• **Collected data**
──────────────────────────────

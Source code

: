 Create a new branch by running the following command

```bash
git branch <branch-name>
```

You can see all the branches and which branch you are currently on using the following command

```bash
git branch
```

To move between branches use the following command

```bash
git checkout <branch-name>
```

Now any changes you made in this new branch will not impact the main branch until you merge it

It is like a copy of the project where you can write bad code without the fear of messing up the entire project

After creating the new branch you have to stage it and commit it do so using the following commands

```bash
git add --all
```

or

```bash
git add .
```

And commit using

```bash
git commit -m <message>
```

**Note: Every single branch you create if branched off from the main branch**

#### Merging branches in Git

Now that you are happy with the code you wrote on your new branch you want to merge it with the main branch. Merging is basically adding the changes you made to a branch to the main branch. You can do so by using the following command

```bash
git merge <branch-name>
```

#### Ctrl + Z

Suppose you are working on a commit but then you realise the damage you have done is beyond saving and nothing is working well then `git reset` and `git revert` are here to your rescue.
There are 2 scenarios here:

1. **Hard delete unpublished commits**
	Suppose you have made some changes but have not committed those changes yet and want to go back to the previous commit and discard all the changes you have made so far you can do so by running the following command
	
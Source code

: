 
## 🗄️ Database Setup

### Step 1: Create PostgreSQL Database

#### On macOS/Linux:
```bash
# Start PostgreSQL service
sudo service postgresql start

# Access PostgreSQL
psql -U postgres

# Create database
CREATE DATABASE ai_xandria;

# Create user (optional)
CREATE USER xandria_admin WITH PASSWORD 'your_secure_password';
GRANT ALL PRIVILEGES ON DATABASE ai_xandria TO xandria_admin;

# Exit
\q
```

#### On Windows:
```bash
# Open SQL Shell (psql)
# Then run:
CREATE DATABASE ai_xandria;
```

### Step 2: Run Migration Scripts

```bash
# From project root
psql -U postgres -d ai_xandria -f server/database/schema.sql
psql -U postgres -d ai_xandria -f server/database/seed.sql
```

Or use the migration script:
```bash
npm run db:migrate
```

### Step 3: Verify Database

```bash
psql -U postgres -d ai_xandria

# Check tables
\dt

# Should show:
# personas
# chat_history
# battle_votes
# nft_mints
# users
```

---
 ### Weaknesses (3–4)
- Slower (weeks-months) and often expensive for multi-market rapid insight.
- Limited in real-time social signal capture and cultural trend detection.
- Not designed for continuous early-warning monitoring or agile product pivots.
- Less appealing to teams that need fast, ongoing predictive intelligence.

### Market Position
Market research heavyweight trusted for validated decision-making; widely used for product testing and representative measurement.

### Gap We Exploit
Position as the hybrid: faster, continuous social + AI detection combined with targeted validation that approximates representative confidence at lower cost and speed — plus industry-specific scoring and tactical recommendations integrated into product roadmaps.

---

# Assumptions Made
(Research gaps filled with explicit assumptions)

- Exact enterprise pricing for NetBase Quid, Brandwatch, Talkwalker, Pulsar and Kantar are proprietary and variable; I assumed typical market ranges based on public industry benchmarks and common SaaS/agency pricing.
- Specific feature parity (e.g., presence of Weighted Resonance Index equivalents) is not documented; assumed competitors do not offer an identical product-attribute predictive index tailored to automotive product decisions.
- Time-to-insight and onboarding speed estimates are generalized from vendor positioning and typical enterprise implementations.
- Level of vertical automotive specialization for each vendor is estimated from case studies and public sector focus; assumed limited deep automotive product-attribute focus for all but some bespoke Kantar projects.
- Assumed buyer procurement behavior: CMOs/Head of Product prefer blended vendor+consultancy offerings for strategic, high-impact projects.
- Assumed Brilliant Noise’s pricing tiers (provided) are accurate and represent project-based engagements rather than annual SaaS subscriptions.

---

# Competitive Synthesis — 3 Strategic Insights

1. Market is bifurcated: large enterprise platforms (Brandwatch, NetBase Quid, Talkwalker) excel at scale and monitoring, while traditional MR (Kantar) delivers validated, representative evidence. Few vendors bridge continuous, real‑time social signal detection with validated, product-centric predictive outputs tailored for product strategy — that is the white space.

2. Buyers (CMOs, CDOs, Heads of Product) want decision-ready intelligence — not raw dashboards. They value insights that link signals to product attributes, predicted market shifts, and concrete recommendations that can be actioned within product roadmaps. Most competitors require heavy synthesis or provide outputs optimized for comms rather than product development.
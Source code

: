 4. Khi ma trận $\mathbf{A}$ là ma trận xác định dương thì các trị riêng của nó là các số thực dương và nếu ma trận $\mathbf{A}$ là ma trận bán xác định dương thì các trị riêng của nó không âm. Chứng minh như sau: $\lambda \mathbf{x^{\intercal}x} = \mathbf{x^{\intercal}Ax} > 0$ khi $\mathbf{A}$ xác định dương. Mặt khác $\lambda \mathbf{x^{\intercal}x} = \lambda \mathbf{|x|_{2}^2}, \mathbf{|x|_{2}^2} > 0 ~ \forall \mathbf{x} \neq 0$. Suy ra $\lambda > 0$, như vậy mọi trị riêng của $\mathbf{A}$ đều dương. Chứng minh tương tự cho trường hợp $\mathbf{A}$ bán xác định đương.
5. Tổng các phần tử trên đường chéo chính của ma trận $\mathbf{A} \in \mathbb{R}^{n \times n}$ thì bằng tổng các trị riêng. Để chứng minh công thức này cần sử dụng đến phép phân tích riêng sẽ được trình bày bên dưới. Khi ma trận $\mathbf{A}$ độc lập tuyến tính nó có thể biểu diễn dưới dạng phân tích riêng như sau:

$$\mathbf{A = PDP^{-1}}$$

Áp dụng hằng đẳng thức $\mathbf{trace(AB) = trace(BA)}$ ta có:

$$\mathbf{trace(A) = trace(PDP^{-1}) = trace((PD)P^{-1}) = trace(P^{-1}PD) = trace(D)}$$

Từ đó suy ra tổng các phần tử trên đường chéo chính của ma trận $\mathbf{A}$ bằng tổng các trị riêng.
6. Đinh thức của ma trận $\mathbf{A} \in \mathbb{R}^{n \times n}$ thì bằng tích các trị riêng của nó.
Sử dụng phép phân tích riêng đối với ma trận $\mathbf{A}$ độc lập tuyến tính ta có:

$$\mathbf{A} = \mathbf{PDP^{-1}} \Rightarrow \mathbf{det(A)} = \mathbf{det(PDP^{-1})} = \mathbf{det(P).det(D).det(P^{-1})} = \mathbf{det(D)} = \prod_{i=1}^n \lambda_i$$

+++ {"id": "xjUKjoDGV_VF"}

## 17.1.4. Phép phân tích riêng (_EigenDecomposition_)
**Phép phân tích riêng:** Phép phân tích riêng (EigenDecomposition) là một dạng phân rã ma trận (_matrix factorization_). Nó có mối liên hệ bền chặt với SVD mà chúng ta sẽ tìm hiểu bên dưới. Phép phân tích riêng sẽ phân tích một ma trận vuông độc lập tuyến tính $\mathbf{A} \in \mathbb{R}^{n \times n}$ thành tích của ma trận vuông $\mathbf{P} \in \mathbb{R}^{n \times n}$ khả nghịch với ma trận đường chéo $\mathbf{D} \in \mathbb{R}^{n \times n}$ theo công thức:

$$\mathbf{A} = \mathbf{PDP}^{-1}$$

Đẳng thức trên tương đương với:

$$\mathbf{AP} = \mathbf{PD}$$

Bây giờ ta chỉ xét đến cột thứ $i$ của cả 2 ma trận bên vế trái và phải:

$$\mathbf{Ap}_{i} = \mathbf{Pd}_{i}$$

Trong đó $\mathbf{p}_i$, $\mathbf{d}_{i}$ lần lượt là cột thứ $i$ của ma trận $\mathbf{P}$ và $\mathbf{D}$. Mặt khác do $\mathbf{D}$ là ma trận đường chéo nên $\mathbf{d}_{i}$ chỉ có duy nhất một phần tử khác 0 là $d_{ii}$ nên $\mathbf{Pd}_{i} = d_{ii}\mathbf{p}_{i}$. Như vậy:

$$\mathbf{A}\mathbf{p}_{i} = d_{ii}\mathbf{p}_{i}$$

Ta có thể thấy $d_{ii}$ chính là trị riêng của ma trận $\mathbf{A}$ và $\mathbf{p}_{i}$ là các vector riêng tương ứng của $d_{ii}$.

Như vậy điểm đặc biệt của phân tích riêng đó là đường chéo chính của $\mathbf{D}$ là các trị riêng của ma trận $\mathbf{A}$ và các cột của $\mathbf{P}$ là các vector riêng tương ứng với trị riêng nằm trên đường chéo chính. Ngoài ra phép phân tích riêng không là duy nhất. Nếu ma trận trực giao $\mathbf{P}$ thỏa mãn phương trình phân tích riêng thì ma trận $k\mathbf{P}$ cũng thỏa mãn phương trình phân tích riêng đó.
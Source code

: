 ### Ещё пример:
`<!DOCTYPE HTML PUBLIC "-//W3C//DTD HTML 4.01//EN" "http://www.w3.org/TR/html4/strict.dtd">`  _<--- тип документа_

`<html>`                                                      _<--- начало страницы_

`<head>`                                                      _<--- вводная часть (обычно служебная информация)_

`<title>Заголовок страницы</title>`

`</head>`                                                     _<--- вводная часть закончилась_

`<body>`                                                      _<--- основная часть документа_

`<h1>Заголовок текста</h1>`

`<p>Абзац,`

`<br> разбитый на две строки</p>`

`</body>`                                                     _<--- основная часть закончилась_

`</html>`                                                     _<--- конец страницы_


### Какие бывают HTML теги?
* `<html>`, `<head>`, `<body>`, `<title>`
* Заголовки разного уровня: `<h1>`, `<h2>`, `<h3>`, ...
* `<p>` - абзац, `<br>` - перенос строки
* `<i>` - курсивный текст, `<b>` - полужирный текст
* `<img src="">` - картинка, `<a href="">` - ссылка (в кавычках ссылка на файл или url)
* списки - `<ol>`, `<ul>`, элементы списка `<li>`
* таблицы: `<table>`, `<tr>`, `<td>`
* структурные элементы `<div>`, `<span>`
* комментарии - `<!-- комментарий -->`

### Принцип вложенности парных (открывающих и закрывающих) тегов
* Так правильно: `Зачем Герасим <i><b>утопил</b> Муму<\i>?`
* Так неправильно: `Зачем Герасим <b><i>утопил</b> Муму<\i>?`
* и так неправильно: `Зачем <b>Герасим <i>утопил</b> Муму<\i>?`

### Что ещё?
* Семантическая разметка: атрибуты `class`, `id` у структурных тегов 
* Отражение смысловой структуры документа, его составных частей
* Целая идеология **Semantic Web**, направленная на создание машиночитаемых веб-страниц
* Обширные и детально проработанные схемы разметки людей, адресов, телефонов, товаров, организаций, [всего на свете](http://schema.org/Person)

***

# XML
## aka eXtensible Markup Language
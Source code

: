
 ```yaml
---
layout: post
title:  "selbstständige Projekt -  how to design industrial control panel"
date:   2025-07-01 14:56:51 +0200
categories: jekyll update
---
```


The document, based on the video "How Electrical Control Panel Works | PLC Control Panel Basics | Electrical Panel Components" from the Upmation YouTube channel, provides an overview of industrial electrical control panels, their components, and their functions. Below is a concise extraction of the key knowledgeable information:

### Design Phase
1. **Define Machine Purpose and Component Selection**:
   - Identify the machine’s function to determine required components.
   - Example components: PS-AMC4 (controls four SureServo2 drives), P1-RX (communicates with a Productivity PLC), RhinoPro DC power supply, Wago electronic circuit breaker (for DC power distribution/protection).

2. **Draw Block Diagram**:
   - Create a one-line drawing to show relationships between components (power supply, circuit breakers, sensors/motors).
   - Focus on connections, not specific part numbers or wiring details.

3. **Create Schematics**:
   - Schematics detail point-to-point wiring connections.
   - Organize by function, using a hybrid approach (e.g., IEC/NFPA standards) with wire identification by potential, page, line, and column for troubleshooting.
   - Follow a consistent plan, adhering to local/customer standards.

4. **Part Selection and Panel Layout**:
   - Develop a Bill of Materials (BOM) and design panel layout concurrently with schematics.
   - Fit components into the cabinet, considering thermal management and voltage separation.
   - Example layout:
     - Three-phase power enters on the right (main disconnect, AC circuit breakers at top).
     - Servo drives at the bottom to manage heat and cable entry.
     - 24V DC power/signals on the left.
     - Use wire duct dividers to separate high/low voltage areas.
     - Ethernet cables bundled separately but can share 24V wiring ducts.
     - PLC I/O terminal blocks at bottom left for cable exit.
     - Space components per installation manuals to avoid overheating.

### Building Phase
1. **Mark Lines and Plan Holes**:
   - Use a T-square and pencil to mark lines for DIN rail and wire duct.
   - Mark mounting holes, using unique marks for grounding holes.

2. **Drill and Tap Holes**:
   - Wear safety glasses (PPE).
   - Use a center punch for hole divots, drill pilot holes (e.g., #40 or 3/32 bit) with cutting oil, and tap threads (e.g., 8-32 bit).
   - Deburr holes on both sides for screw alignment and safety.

──────────────────────────────

• **TASK DESCRIPTION**
Reproduce only the lines above, starting at the line with "### Weaknesses (3–4)" and ending at the line with "# Competitive Synthesis", exactly as written.

• **RESPONSE**
 ### Weaknesses (3–4)
- Slower (weeks-months) and often expensive for multi-market rapid insight.
- Limited in real-time social signal capture and cultural trend detection.
- Not designed for continuous early-warning monitoring or agile product pivots.
- Less appealing to teams that need fast, ongoing predictive intelligence.

### Market Position
Market research heavyweight trusted for validated decision-making; widely used for product testing and representative measurement.

### Gap We Exploit
Position as the hybrid: faster, continuous social + AI detection combined with targeted validation that approximates representative confidence at lower cost and speed — plus industry-specific scoring and tactical recommendations integrated into product roadmaps.

---

# Assumptions Made
(Research gaps filled with explicit assumptions)

- Exact enterprise pricing for NetBase Quid, Brandwatch, Talkwalker, Pulsar and Kantar are proprietary and variable; I assumed typical market ranges based on public industry benchmarks and common SaaS/agency pricing.
- Specific feature parity (e.g., presence of Weighted Resonance Index equivalents) is not documented; assumed competitors do not offer an identical product-attribute predictive index tailored to automotive product decisions.
- Time-to-insight and onboarding speed estimates are generalized from vendor positioning and typical enterprise implementations.
- Level of vertical automotive specialization for each vendor is estimated from case studies and public sector focus; assumed limited deep automotive product-attribute focus for all but some bespoke Kantar projects.
- Assumed buyer procurement behavior: CMOs/Head of Product prefer blended vendor+consultancy offerings for strategic, high-impact projects.
- Assumed Brilliant Noise’s pricing tiers (provided) are accurate and represent project-based engagements rather than annual SaaS subscriptions.

---

# Competitive Synthesis — 3 Strategic Insights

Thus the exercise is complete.